I was building a neural network model and trying to allow an arbitrary number of hidden layers. The sizes of hidden layers are given in a list. For example hidden_size = [50, 20] means that there are three hidden layers with sizes 50 and 20, respectively.

My code is pasted below.

class NeuralNet(nn.Module):
    """
    neural network class
    """
    def __init__(self, input_size: int, hidden_size: List[int], output_size: int):
        """
        initialization function
        :param input_size: input data dimension
        :param hidden_size: list of hidden layer sizes, arbitrary length
        :param output_size: output data dimension
        """
        super().__init__()
        self.input_size = input_size
        self.hidden_size = hidden_size
        self.output_size = output_size
        self.relu = nn.ReLU()
        self.softmax = nn.Softmax(dim=1)
        """layers"""
        self.input = nn.Linear(self.input_size, self.hidden_size[0])
        for h in range(len(hidden_size) - 1):
            exec(f"self.hidden{h} = nn.Linear(self.hidden_size[h], self.hidden_size[h+1])")
        self.output = nn.Linear(hidden_size[-1], output_size)
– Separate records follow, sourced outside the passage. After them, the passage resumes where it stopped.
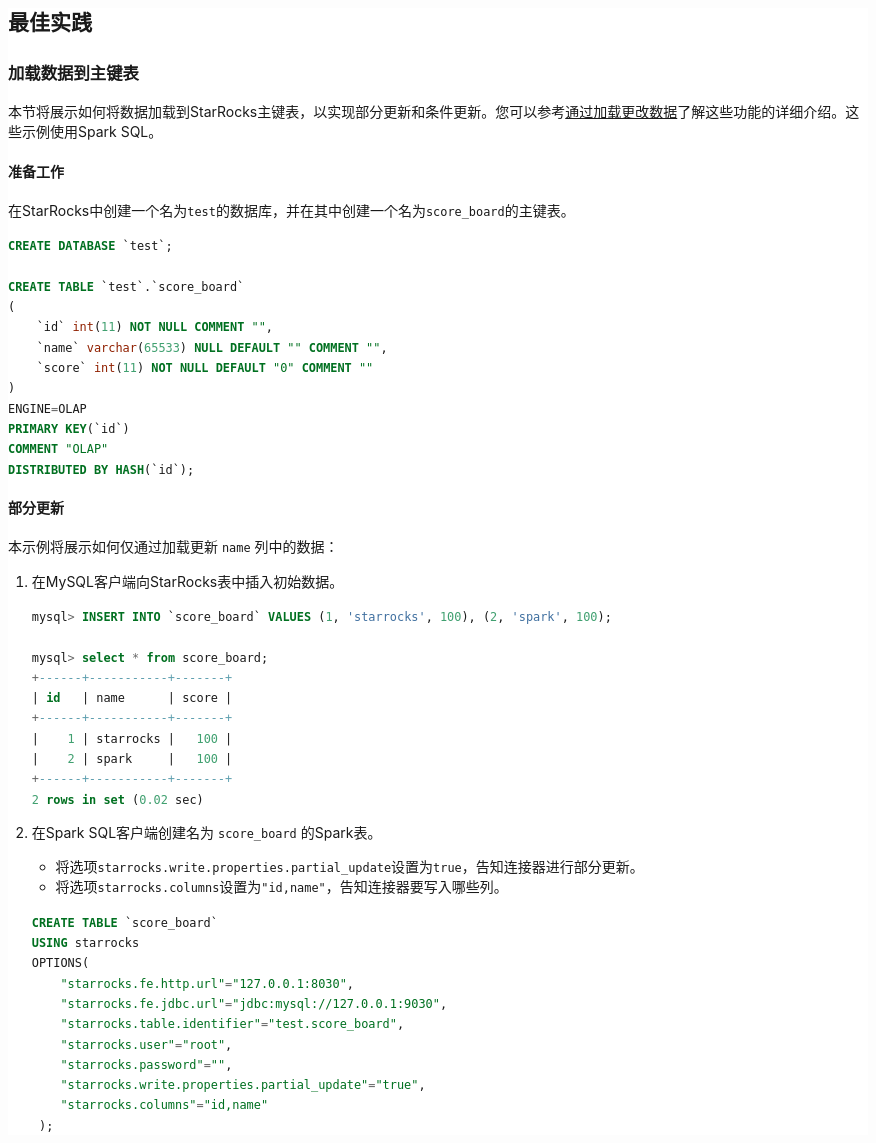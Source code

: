 ## 最佳实践

### 加载数据到主键表

本节将展示如何将数据加载到StarRocks主键表，以实现部分更新和条件更新。您可以参考[通过加载更改数据](../loading/Load_to_Primary_Key_tables.md)了解这些功能的详细介绍。这些示例使用Spark SQL。

#### 准备工作

在StarRocks中创建一个名为`test`的数据库，并在其中创建一个名为`score_board`的主键表。

```SQL
CREATE DATABASE `test`;

CREATE TABLE `test`.`score_board`
(
    `id` int(11) NOT NULL COMMENT "",
    `name` varchar(65533) NULL DEFAULT "" COMMENT "",
    `score` int(11) NOT NULL DEFAULT "0" COMMENT ""
)
ENGINE=OLAP
PRIMARY KEY(`id`)
COMMENT "OLAP"
DISTRIBUTED BY HASH(`id`);
```

#### 部分更新

本示例将展示如何仅通过加载更新 `name` 列中的数据：

1. 在MySQL客户端向StarRocks表中插入初始数据。

   ```sql
   mysql> INSERT INTO `score_board` VALUES (1, 'starrocks', 100), (2, 'spark', 100);

   mysql> select * from score_board;
   +------+-----------+-------+
   | id   | name      | score |
   +------+-----------+-------+
   |    1 | starrocks |   100 |
   |    2 | spark     |   100 |
   +------+-----------+-------+
   2 rows in set (0.02 sec)
   ```

2. 在Spark SQL客户端创建名为 `score_board` 的Spark表。

   - 将选项`starrocks.write.properties.partial_update`设置为`true`，告知连接器进行部分更新。
   - 将选项`starrocks.columns`设置为`"id,name"`，告知连接器要写入哪些列。

   ```SQL
   CREATE TABLE `score_board`
   USING starrocks
   OPTIONS(
       "starrocks.fe.http.url"="127.0.0.1:8030",
       "starrocks.fe.jdbc.url"="jdbc:mysql://127.0.0.1:9030",
       "starrocks.table.identifier"="test.score_board",
       "starrocks.user"="root",
       "starrocks.password"="",
       "starrocks.write.properties.partial_update"="true",
       "starrocks.columns"="id,name"
    );
   ```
    def forward(self, x: torch.Tensor) -> torch.Tensor:
        """
        forward propagation process, required by the nn.Module class
        :param x: the input data
        :return: the output from neural network
        """
        x = self.input(x)
        x = self.relu(x)
        #x = self.hidden0(x)
        #x = self.relu(x)
        for h in range(len(self.hidden_size) - 1):
            exec(f"x = self.hidden{h}(x)")
            x = self.relu(x)
        x = self.output(x)
        x = self.softmax(x)
        return x

I gave an input size of 100, a hidden_size of [50, 20] and an output_size of 2. We should have an input layer of size 10050, a hidden0 of size 5020 and an output of size 202. As expected, the layer named hidden0 is defined without any error in the init function with the exec argument. However, it seems that the model skips the exec argument in the forward step. There are two reasons that I doubt this. The first reason is that the error says size mismatch in torch.addmm, where the two matrices have dimensions 20050 and 20*2, respectively, where 200 is the batch size. Another reason is that if I use the commented code instead of the for loop, everything works perfectly.

I’m wondering why this happens and what is a possible solution for using the for loop to allow an arbitrary number of hidden layers.

[recommend] I think you can use nn.ModuleList instead of exec.
example:

# function __init__
self.hidden_list = nn.ModuleList()
for h in range(len(hidden_size) - 1):
    self.hidden_list.append(nn.Linear(self.hidden_size[h], self.hidden_size[h + 1]))

# function forward
for module in self.hidden_list:
    x = module(x)
    x = self.relu(x)


m = list(your_module) then nn.Sequential(*m) is also a good choice.
example:

# function __init__
module_list = list()
for h in range(len(hidden_size) - 1):
    module_list.append(nn.Linear(self.hidden_size[h], self.hidden_size[h + 1]))
    module_list.append(nn.ReLU())
self.hidden_list = nn.Sequential(*module_list)

# function forward
x = self.hidden_list(x)


self.add_module will also work.
example:

# function __init__
for h in range(len(hidden_size) - 1):
    self.add_module("hidden{h}".format(h), nn.Linear(hidden_size[h], hidden_size[h + 1])

# functin forward
for h in range(len(self.hidden_size) - 1):
    x = eval("self.hidden{h}(x)".format(h))

These work perfectly for my case, thank you!